PROBLEM DETAILS -
The data must be returned exactly. No line may be left out.

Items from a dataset
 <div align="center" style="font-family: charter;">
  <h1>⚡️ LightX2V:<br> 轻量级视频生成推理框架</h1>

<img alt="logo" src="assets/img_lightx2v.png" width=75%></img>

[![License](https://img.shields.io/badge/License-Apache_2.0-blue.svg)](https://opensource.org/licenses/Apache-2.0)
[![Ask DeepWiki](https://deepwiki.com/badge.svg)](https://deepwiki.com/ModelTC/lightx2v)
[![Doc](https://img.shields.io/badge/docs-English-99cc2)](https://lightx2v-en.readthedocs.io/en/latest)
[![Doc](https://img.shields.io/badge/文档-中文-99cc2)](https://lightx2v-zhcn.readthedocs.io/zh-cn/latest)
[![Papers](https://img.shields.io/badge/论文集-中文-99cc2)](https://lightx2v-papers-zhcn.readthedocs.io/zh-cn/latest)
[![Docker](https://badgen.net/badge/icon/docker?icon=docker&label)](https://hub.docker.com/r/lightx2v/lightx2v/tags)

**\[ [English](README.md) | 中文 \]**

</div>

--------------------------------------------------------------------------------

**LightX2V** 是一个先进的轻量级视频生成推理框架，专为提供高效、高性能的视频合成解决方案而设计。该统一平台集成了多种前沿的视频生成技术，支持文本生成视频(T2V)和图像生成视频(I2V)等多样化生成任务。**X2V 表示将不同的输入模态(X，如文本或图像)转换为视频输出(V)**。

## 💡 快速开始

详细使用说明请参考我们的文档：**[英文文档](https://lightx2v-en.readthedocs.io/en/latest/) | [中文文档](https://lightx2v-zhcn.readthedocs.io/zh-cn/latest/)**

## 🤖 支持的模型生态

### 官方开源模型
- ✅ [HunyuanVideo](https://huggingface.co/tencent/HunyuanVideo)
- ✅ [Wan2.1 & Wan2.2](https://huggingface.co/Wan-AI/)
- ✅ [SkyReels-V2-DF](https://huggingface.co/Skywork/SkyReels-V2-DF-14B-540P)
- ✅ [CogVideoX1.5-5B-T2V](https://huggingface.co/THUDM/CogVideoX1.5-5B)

EXERCISE OUTPUT -
 <div align="center" style="font-family: charter;">
  <h1>⚡️ LightX2V:<br> 轻量级视频生成推理框架</h1>

<img alt="logo" src="assets/img_lightx2v.png" width=75%></img>

[![License](https://img.shields.io/badge/License-Apache_2.0-blue.svg)](https://opensource.org/licenses/Apache-2.0)
[![Ask DeepWiki](https://deepwiki.com/badge.svg)](https://deepwiki.com/ModelTC/lightx2v)
[![Doc](https://img.shields.io/badge/docs-English-99cc2)](https://lightx2v-en.readthedocs.io/en/latest)
[![Doc](https://img.shields.io/badge/文档-中文-99cc2)](https://lightx2v-zhcn.readthedocs.io/zh-cn/latest)
[![Papers](https://img.shields.io/badge/论文集-中文-99cc2)](https://lightx2v-papers-zhcn.readthedocs.io/zh-cn/latest)
[![Docker](https://badgen.net/badge/icon/docker?icon=docker&label)](https://hub.docker.com/r/lightx2v/lightx2v/tags)

**\[ [English](README.md) | 中文 \]**

</div>

--------------------------------------------------------------------------------

**LightX2V** 是一个先进的轻量级视频生成推理框架，专为提供高效、高性能的视频合成解决方案而设计。该统一平台集成了多种前沿的视频生成技术，支持文本生成视频(T2V)和图像生成视频(I2V)等多样化生成任务。**X2V 表示将不同的输入模态(X，如文本或图像)转换为视频输出(V)**。

## 💡 快速开始

详细使用说明请参考我们的文档：**[英文文档](https://lightx2v-en.readthedocs.io/en/latest/) | [中文文档](https://lightx2v-zhcn.readthedocs.io/zh-cn/latest/)**

## 🤖 支持的模型生态

### 官方开源模型
- ✅ [HunyuanVideo](https://huggingface.co/tencent/HunyuanVideo)
- ✅ [Wan2.1 & Wan2.2](https://huggingface.co/Wan-AI/)
- ✅ [SkyReels-V2-DF](https://huggingface.co/Skywork/SkyReels-V2-DF-14B-540P)
- ✅ [CogVideoX1.5-5B-T2V](https://huggingface.co/THUDM/CogVideoX1.5-5B)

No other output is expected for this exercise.